/---
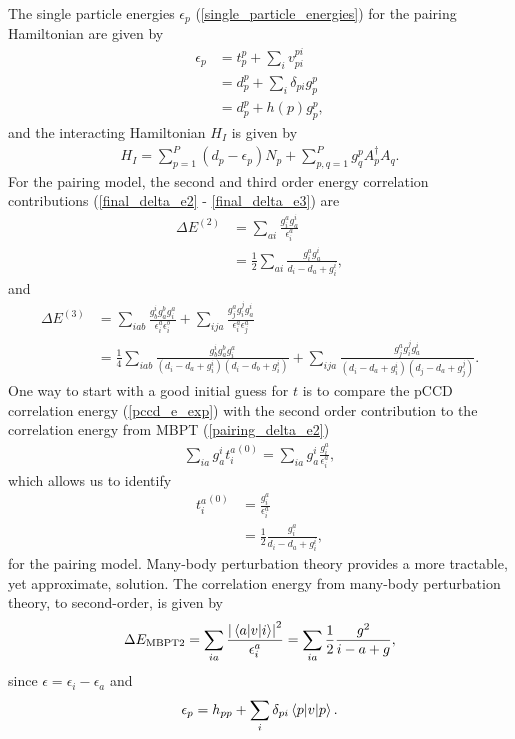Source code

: \documentclass[10pt]{article}
\begin{document}
The single particle energies $\epsilon_p$ (\ref{single_particle_energies}) for the pairing Hamiltonian are given by
\begin{align}
\epsilon_p 
&=
t^p_p+\sum_iv^{pi}_{pi}
\\
&=
d^p_p
+
\sum_{i}\delta_{pi}g^p_p
\\
&=
d^p_p
+
h(p)g^p_p
,\end{align}
and the interacting Hamiltonian $H_I$ is given by
\begin{align}
H_I
=
\sum_{p=1}^P(d_p-\epsilon_p)N_p+\sum_{p,q=1}^Pg^p_qA^\dagger_p A_q.
\end{align}
For the pairing model, the second and third order energy correlation contributions (\ref{final_delta_e2} - \ref{final_delta_e3}) are
\begin{align}
\label{pairing_delta_e2}
\Delta E^{(2)}
&=
\sum_{ai}\frac{g^a_ig^i_a}{\epsilon^{a}_{i}}
\nonumber
\\
&=
\frac{1}{2}\sum_{ai}\frac{g^a_ig^i_a}{d_i-d_a+g^i_i}
,\end{align}
and
\begin{align}
\label{pairing_delta_e3}
\Delta E^{(3)}
&=
\sum_{iab}
\frac{g^{i}_{b}g^{b}_{a}g^{a}_{i}}{\epsilon^{a}_{i}\epsilon^{b}_{i}}
+
\sum_{ija}
\frac{g^{a}_{j}g^{j}_{i}g^{i}_{a}}{\epsilon^{a}_{i}\epsilon^{a}_{j}}
\nonumber
\\
&=
\frac{1}{4}\sum_{iab}
\frac{g^{i}_{b}g^{b}_{a}g^{a}_{i}}{\left(d_i-d_a+g^i_i\right)\left(d_i-d_b+g^i_i\right)}
+
\sum_{ija}
\frac{g^{a}_{j}g^{j}_{i}g^{i}_{a}}{\left(d_i-d_a+g^i_i\right)\left(d_j-d_a+g^j_j\right)}
.\end{align}
One way to start with a good initial guess for $t$ is to compare the pCCD correlation energy (\ref{pccd_e_exp}) with the second order contribution to the correlation energy from MBPT (\ref{pairing_delta_e2})
\begin{align}
\sum_{ia}g^i_a{t^a_i}^{(0)}=\sum_{ia}g^i_a\frac{g^a_i}{\epsilon^{a}_{i}}
,\end{align}
which allows us to identify
\begin{align}
\label{t_init}
{t^a_i}^{(0)}
&=
\frac{g^a_i}{\epsilon^{a}_{i}}
\nonumber
\\
&=
\frac{1}{2}\frac{g^a_i}{d_i-d_a+g^i_i}
,\end{align}
for the pairing model. Many-body perturbation theory provides a more tractable, yet approximate, solution. The correlation energy from many-body perturbation theory, to second-order, is given by
\begin{align}
\Delta E_{\text{MBPT}2}
=
\sum_{ia}\frac{\abs{\mel{a}{v}{i}}^2}{\epsilon^a_i}
=\sum_{ia}\frac{1}{2}\frac{g^2}{i-a+g}
,\end{align}
since $\epsilon= \epsilon_i-\epsilon_a$ and
\begin{align}
\epsilon_p= h_{pp}+\sum_i\delta_{pi}\mel{p}{v}{p}
.\end{align}
\end{document}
\---
Run a filter over the data above and keep each line that contains the word "right".

= Expected output =
\frac{g^{i}_{b}g^{b}_{a}g^{a}_{i}}{\left(d_i-d_a+g^i_i\right)\left(d_i-d_b+g^i_i\right)}
\frac{g^{a}_{j}g^{j}_{i}g^{i}_{a}}{\left(d_i-d_a+g^i_i\right)\left(d_j-d_a+g^j_j\right)}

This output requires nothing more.